“It’s a white splendor.” Marjorie stood beside Jerry peeping at the cake as her chum removed the box lid. “I’ve made the sandwiches.” She nodded toward a side table carefully covered with a snowy lunch cloth. “I cracked the walnuts for the brown bread ones and also my thumb.” She ruefully put the injured member in her mouth.

“How you must have suffered!” Jerry solemnly exclaimed. Both girls began to laugh. “Leila was in one of her fine frenzies because we couldn’t find a real cake or any stuffed dates.”

“I was that,” notified an affable agreeing voice from the opened door. “Did not the people of Hamilton all have their mouths set for sweet cakes today?” Leila closed the door and joined her chums. “We could find nothing we wanted.”

“Until in despair we went over to a new bakery on Gorman Street that just opened yesterday. The woman who keeps it is German. She has yellow hair and looks just like a pound cake,” Jerry described with enthusiasm.

“And our dream of a cake was in the window!” exclaimed Leila. “We thought we would eat it ourselves and tell no one, but we have such honor about us. We could not bear to think of those who would have no cake.” She smiled broadly upon Marjorie.

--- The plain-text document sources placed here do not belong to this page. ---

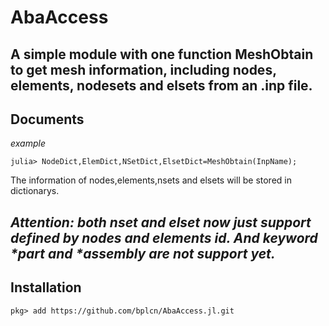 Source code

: # AbaAccess
A simple module with one function MeshObtain to get mesh information, including nodes, elements, nodesets and elsets from an .inp file.
---
## Documents
*example*
```
julia> NodeDict,ElemDict,NSetDict,ElsetDict=MeshObtain(InpName);
```
The information of nodes,elements,nsets and elsets will be stored in dictionarys.

*Attention: both nset and elset now just support defined by nodes and elements id. And keyword \*part and \*assembly are not support yet.*
---
## Installation
```
pkg> add https://github.com/bplcn/AbaAccess.jl.git
```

“You are a pair of fakes. You’ve been out having a fine spin while I’ve been in working hard. The minute dinner’s over you two may make the fruit salad. That will be your job,” Marjorie sternly pronounced sentence on the buoyant, hilarious pair.

“I will make forty fruit salads to please you, Beauty, though I do not know how to make one. Behold in me a helpful Harper.”

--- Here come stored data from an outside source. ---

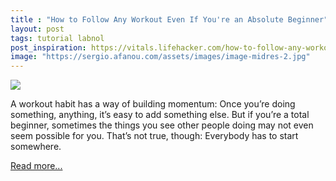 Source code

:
 ```yaml
---
title : "How to Follow Any Workout Even If You're an Absolute Beginner"
layout: post
tags: tutorial labnol
post_inspiration: https://vitals.lifehacker.com/how-to-follow-any-workout-even-if-youre-an-absolute-beg-1846638368
image: "https://sergio.afanou.com/assets/images/image-midres-2.jpg"
---
```


<img src="https://i.kinja-img.com/gawker-media/image/upload/s--3noMJ-0r--/c_fit,fl_progressive,q_80,w_636/mir2vw5pv0yhgqrw4jll.jpg" /><p>A workout habit has a way of building momentum: Once you’re doing something, anything, it’s easy to add something else. But if you’re a total beginner, sometimes the things you see other people doing may not even seem possible for you. That’s not true, though: Everybody has to start somewhere. </p><p><a href="https://vitals.lifehacker.com/how-to-follow-any-workout-even-if-youre-an-absolute-beg-1846638368">Read more...</a></p>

“You mean a harpful helper,” corrected Jerry.

“If you mean I am a harp, then I must tell you you are right. I do not know how you guessed it.” Leila gazed at Jerry in mock admiration.

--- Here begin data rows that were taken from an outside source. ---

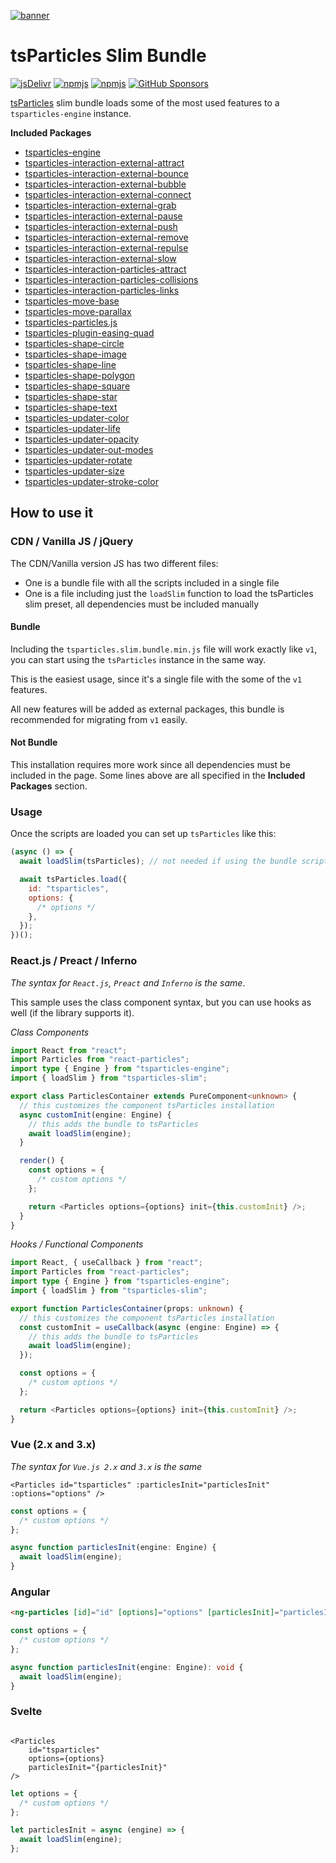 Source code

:[![banner](https://particles.js.org/images/banner2.png)](https://particles.js.org)

# tsParticles Slim Bundle

[![jsDelivr](https://data.jsdelivr.com/v1/package/npm/tsparticles-slim/badge)](https://www.jsdelivr.com/package/npm/tsparticles-slim) [![npmjs](https://badge.fury.io/js/tsparticles-slim.svg)](https://www.npmjs.com/package/tsparticles-slim) [![npmjs](https://img.shields.io/npm/dt/tsparticles-slim)](https://www.npmjs.com/package/tsparticles-slim) [![GitHub Sponsors](https://img.shields.io/github/sponsors/matteobruni)](https://github.com/sponsors/matteobruni)

[tsParticles](https://github.com/matteobruni/tsparticles) slim bundle loads some of the most used features to
a `tsparticles-engine` instance.

**Included Packages**

- [tsparticles-engine](https://github.com/matteobruni/tsparticles/tree/main/engine)
- [tsparticles-interaction-external-attract](https://github.com/matteobruni/tsparticles/tree/main/interactions/external/attract)
- [tsparticles-interaction-external-bounce](https://github.com/matteobruni/tsparticles/tree/main/interactions/external/bounce)
- [tsparticles-interaction-external-bubble](https://github.com/matteobruni/tsparticles/tree/main/interactions/external/bubble)
- [tsparticles-interaction-external-connect](https://github.com/matteobruni/tsparticles/tree/main/interactions/external/connect)
- [tsparticles-interaction-external-grab](https://github.com/matteobruni/tsparticles/tree/main/interactions/external/grab)
- [tsparticles-interaction-external-pause](https://github.com/matteobruni/tsparticles/tree/main/interactions/external/pause)
- [tsparticles-interaction-external-push](https://github.com/matteobruni/tsparticles/tree/main/interactions/external/push)
- [tsparticles-interaction-external-remove](https://github.com/matteobruni/tsparticles/tree/main/interactions/external/remove)
- [tsparticles-interaction-external-repulse](https://github.com/matteobruni/tsparticles/tree/main/interactions/external/repulse)
- [tsparticles-interaction-external-slow](https://github.com/matteobruni/tsparticles/tree/main/interactions/external/slow)
- [tsparticles-interaction-particles-attract](https://github.com/matteobruni/tsparticles/tree/main/interactions/particles/attract)
- [tsparticles-interaction-particles-collisions](https://github.com/matteobruni/tsparticles/tree/main/interactions/particles/collisions)
- [tsparticles-interaction-particles-links](https://github.com/matteobruni/tsparticles/tree/main/interactions/particles/links)
- [tsparticles-move-base](https://github.com/matteobruni/tsparticles/tree/main/move/base)
- [tsparticles-move-parallax](https://github.com/matteobruni/tsparticles/tree/main/move/parallax)
- [tsparticles-particles.js](https://github.com/matteobruni/tsparticles/tree/main/bundles/pjs)
- [tsparticles-plugin-easing-quad](https://github.com/matteobruni/tsparticles/tree/main/plugins/easings/quad)
- [tsparticles-shape-circle](https://github.com/matteobruni/tsparticles/tree/main/shapes/circle)
- [tsparticles-shape-image](https://github.com/matteobruni/tsparticles/tree/main/shapes/image)
- [tsparticles-shape-line](https://github.com/matteobruni/tsparticles/tree/main/shapes/line)
- [tsparticles-shape-polygon](https://github.com/matteobruni/tsparticles/tree/main/shapes/polygon)
- [tsparticles-shape-square](https://github.com/matteobruni/tsparticles/tree/main/shapes/square)
- [tsparticles-shape-star](https://github.com/matteobruni/tsparticles/tree/main/shapes/star)
- [tsparticles-shape-text](https://github.com/matteobruni/tsparticles/tree/main/shapes/text)
- [tsparticles-updater-color](https://github.com/matteobruni/tsparticles/tree/main/updaters/color)
- [tsparticles-updater-life](https://github.com/matteobruni/tsparticles/tree/main/updaters/life)
- [tsparticles-updater-opacity](https://github.com/matteobruni/tsparticles/tree/main/updaters/opacity)
- [tsparticles-updater-out-modes](https://github.com/matteobruni/tsparticles/tree/main/updaters/outModes)
- [tsparticles-updater-rotate](https://github.com/matteobruni/tsparticles/tree/main/updaters/rotate)
- [tsparticles-updater-size](https://github.com/matteobruni/tsparticles/tree/main/updaters/size)
- [tsparticles-updater-stroke-color](https://github.com/matteobruni/tsparticles/tree/main/updaters/strokeColor)

## How to use it

### CDN / Vanilla JS / jQuery

The CDN/Vanilla version JS has two different files:

- One is a bundle file with all the scripts included in a single file
- One is a file including just the `loadSlim` function to load the tsParticles slim preset, all dependencies must be
  included manually

#### Bundle

Including the `tsparticles.slim.bundle.min.js` file will work exactly like `v1`, you can start using the `tsParticles`
instance in the same way.

This is the easiest usage, since it's a single file with the some of the `v1` features.

All new features will be added as external packages, this bundle is recommended for migrating from `v1` easily.

#### Not Bundle

This installation requires more work since all dependencies must be included in the page. Some lines above are all
specified in the **Included Packages** section.

### Usage

Once the scripts are loaded you can set up `tsParticles` like this:

```javascript
(async () => {
  await loadSlim(tsParticles); // not needed if using the bundle script, required for any other installation

  await tsParticles.load({
    id: "tsparticles",
    options: {
      /* options */
    },
  });
})();
```

### React.js / Preact / Inferno

_The syntax for `React.js`, `Preact` and `Inferno` is the same_.

This sample uses the class component syntax, but you can use hooks as well (if the library supports it).

_Class Components_

```typescript jsx
import React from "react";
import Particles from "react-particles";
import type { Engine } from "tsparticles-engine";
import { loadSlim } from "tsparticles-slim";

export class ParticlesContainer extends PureComponent<unknown> {
  // this customizes the component tsParticles installation
  async customInit(engine: Engine) {
    // this adds the bundle to tsParticles
    await loadSlim(engine);
  }

  render() {
    const options = {
      /* custom options */
    };

    return <Particles options={options} init={this.customInit} />;
  }
}
```

_Hooks / Functional Components_

```typescript jsx
import React, { useCallback } from "react";
import Particles from "react-particles";
import type { Engine } from "tsparticles-engine";
import { loadSlim } from "tsparticles-slim";

export function ParticlesContainer(props: unknown) {
  // this customizes the component tsParticles installation
  const customInit = useCallback(async (engine: Engine) => {
    // this adds the bundle to tsParticles
    await loadSlim(engine);
  });

  const options = {
    /* custom options */
  };

  return <Particles options={options} init={this.customInit} />;
}
```

### Vue (2.x and 3.x)

_The syntax for `Vue.js 2.x` and `3.x` is the same_

```vue
<Particles id="tsparticles" :particlesInit="particlesInit" :options="options" />
```

```js
const options = {
  /* custom options */
};

async function particlesInit(engine: Engine) {
  await loadSlim(engine);
}
```

### Angular

```html
<ng-particles [id]="id" [options]="options" [particlesInit]="particlesInit"></ng-particles>
```

```ts
const options = {
  /* custom options */
};

async function particlesInit(engine: Engine): void {
  await loadSlim(engine);
}
```

### Svelte

```sveltehtml

<Particles
    id="tsparticles"
    options={options}
    particlesInit="{particlesInit}"
/>
```

```js
let options = {
  /* custom options */
};

let particlesInit = async (engine) => {
  await loadSlim(engine);
};
```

“Dinner won’t mean much to us tonight,” commented Marjorie as she proudly raised the lunch cloth to allow the girls to see the tempting generous stacks of small, three-cornered sandwiches, the relishes and various other toothsome viands always welcomed by girlhood at a spread. “Remember, we are to take nothing but soup at dinner. It’s to be cream of celery. I asked Ellen.”